[EXTRACTED ENTRIES]

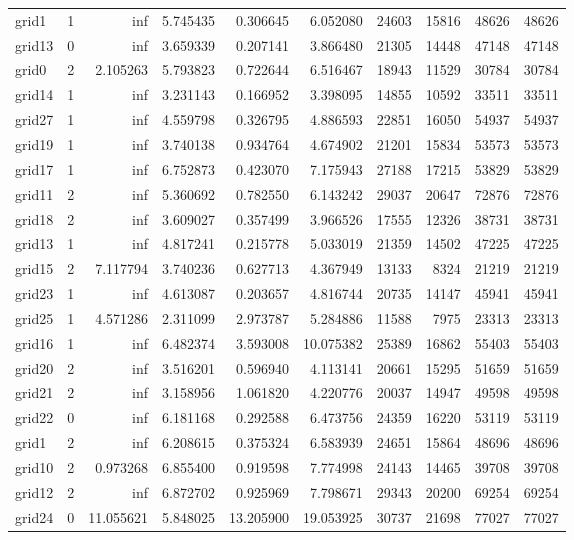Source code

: \begin{longtable}{|l|r|r|r|r|r|r|r|r|r|}
grid1 & 1 & inf & 5.745435 & 0.306645 & 6.052080 & 24603 & 15816 & 48626 & 48626 \\
grid13 & 0 & inf & 3.659339 & 0.207141 & 3.866480 & 21305 & 14448 & 47148 & 47148 \\
grid0 & 2 & 2.105263 & 5.793823 & 0.722644 & 6.516467 & 18943 & 11529 & 30784 & 30784 \\
grid14 & 1 & inf & 3.231143 & 0.166952 & 3.398095 & 14855 & 10592 & 33511 & 33511 \\
grid27 & 1 & inf & 4.559798 & 0.326795 & 4.886593 & 22851 & 16050 & 54937 & 54937 \\
grid19 & 1 & inf & 3.740138 & 0.934764 & 4.674902 & 21201 & 15834 & 53573 & 53573 \\
grid17 & 1 & inf & 6.752873 & 0.423070 & 7.175943 & 27188 & 17215 & 53829 & 53829 \\
grid11 & 2 & inf & 5.360692 & 0.782550 & 6.143242 & 29037 & 20647 & 72876 & 72876 \\
grid18 & 2 & inf & 3.609027 & 0.357499 & 3.966526 & 17555 & 12326 & 38731 & 38731 \\
grid13 & 1 & inf & 4.817241 & 0.215778 & 5.033019 & 21359 & 14502 & 47225 & 47225 \\
grid15 & 2 & 7.117794 & 3.740236 & 0.627713 & 4.367949 & 13133 & 8324 & 21219 & 21219 \\
grid23 & 1 & inf & 4.613087 & 0.203657 & 4.816744 & 20735 & 14147 & 45941 & 45941 \\
grid25 & 1 & 4.571286 & 2.311099 & 2.973787 & 5.284886 & 11588 & 7975 & 23313 & 23313 \\
grid16 & 1 & inf & 6.482374 & 3.593008 & 10.075382 & 25389 & 16862 & 55403 & 55403 \\
grid20 & 2 & inf & 3.516201 & 0.596940 & 4.113141 & 20661 & 15295 & 51659 & 51659 \\
grid21 & 2 & inf & 3.158956 & 1.061820 & 4.220776 & 20037 & 14947 & 49598 & 49598 \\
grid22 & 0 & inf & 6.181168 & 0.292588 & 6.473756 & 24359 & 16220 & 53119 & 53119 \\
grid1 & 2 & inf & 6.208615 & 0.375324 & 6.583939 & 24651 & 15864 & 48696 & 48696 \\
grid10 & 2 & 0.973268 & 6.855400 & 0.919598 & 7.774998 & 24143 & 14465 & 39708 & 39708 \\
grid12 & 2 & inf & 6.872702 & 0.925969 & 7.798671 & 29343 & 20200 & 69254 & 69254 \\
grid24 & 0 & 11.055621 & 5.848025 & 13.205900 & 19.053925 & 30737 & 21698 & 77027 & 77027 \\

\end{longtable}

[/EXTRACTED ENTRIES]

* [TASK]
Output only the lines from the one containing "grid16 & 1 &" through the end of the material, please, exactly as they appear.

* [SOLUTION FOR THIS TASK]
grid16 & 1 & inf & 6.482374 & 3.593008 & 10.075382 & 25389 & 16862 & 55403 & 55403 \\
grid20 & 2 & inf & 3.516201 & 0.596940 & 4.113141 & 20661 & 15295 & 51659 & 51659 \\
grid21 & 2 & inf & 3.158956 & 1.061820 & 4.220776 & 20037 & 14947 & 49598 & 49598 \\
grid22 & 0 & inf & 6.181168 & 0.292588 & 6.473756 & 24359 & 16220 & 53119 & 53119 \\
grid1 & 2 & inf & 6.208615 & 0.375324 & 6.583939 & 24651 & 15864 & 48696 & 48696 \\
grid10 & 2 & 0.973268 & 6.855400 & 0.919598 & 7.774998 & 24143 & 14465 & 39708 & 39708 \\
grid12 & 2 & inf & 6.872702 & 0.925969 & 7.798671 & 29343 & 20200 & 69254 & 69254 \\
grid24 & 0 & 11.055621 & 5.848025 & 13.205900 & 19.053925 & 30737 & 21698 & 77027 & 77027 \\

\end{longtable}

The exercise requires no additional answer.